═══ Source material ═══
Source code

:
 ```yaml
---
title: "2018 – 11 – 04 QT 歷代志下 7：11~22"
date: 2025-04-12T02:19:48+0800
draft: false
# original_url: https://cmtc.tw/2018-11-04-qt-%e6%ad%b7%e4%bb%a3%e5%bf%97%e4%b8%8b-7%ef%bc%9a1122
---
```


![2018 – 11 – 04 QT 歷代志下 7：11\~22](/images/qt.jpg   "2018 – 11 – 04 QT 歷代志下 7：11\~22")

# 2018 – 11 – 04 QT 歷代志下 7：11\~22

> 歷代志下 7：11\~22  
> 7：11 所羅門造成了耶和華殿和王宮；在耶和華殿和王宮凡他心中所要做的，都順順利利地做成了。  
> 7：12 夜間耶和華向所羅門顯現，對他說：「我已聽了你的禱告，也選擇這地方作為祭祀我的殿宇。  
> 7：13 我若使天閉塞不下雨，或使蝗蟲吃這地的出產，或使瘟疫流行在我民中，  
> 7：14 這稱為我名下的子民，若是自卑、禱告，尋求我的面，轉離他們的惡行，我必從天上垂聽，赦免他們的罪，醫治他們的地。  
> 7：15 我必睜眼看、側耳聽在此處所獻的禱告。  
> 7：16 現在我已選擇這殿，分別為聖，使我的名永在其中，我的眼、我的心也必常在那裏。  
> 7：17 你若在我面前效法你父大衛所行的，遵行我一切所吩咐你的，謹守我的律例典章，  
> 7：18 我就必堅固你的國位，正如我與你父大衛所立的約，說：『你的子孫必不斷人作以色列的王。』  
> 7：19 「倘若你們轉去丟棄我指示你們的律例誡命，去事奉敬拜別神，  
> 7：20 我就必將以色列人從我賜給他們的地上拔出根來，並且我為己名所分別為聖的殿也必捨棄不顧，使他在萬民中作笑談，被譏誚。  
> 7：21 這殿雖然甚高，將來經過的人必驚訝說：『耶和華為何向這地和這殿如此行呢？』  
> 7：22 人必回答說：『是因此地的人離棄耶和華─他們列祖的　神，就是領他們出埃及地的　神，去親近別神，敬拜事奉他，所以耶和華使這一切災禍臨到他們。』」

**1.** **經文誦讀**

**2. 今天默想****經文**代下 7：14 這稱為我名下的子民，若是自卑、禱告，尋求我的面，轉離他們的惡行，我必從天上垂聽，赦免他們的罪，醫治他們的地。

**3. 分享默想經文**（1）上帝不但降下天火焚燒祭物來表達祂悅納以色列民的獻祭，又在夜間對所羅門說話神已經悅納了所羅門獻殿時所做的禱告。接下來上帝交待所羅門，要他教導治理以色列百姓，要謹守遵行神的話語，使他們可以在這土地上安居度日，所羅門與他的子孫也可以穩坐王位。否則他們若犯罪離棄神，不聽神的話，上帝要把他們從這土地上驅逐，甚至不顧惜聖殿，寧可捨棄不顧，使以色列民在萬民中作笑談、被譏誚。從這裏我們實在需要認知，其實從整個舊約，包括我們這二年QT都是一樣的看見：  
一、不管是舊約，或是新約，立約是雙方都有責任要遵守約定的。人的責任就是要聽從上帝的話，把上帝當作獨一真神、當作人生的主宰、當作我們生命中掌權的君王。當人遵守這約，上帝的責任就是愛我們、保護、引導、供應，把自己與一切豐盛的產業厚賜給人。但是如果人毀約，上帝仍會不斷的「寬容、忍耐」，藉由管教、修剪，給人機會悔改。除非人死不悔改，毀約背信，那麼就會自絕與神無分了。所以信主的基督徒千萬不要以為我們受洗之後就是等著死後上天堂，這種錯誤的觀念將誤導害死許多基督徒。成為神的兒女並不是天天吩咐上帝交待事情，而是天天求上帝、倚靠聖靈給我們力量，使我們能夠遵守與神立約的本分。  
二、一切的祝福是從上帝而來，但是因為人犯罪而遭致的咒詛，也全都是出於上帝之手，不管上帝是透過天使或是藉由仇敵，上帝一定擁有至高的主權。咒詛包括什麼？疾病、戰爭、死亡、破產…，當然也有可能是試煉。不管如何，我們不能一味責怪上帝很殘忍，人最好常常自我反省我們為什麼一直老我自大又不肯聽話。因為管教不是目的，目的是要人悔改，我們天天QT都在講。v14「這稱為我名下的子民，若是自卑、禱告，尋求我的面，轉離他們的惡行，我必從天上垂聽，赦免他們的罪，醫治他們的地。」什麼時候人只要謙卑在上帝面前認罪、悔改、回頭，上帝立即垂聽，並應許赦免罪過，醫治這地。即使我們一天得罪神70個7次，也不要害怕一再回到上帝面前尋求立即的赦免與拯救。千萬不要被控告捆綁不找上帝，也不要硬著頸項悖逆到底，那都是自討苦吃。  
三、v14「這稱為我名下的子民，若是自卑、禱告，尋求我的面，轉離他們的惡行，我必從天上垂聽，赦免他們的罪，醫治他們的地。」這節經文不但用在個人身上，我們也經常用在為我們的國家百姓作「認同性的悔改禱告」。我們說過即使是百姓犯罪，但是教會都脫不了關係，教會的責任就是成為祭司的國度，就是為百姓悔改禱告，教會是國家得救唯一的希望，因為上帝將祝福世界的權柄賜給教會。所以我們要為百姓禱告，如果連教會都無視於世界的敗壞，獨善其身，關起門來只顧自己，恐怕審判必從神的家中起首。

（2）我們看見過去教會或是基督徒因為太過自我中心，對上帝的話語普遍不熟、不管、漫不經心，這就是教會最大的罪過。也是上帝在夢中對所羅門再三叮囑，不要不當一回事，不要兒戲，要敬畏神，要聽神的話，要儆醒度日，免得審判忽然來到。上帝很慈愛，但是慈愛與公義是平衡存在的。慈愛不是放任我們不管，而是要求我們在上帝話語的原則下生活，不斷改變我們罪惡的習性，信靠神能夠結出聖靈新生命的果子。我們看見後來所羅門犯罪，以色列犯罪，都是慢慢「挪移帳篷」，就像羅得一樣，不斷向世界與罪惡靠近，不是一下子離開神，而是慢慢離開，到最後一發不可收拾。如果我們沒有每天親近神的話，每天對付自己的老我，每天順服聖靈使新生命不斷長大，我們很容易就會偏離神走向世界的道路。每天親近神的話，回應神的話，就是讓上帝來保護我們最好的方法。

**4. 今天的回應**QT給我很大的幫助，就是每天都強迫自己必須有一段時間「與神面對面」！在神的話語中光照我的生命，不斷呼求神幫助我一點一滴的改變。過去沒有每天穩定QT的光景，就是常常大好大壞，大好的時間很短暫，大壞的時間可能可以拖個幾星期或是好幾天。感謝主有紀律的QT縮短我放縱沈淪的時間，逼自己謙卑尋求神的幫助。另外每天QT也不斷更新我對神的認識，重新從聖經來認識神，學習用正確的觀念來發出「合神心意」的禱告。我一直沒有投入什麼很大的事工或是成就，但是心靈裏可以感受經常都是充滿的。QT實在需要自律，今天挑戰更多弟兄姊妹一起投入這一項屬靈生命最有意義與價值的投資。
═══
# Your assignment
All lines with the word "歷代志下" need to be copied from the data above.

# Result
title: "2018 – 11 – 04 QT 歷代志下 7：11~22"
![2018 – 11 – 04 QT 歷代志下 7：11\~22](/images/qt.jpg   "2018 – 11 – 04 QT 歷代志下 7：11\~22")
# 2018 – 11 – 04 QT 歷代志下 7：11\~22
> 歷代志下 7：11\~22  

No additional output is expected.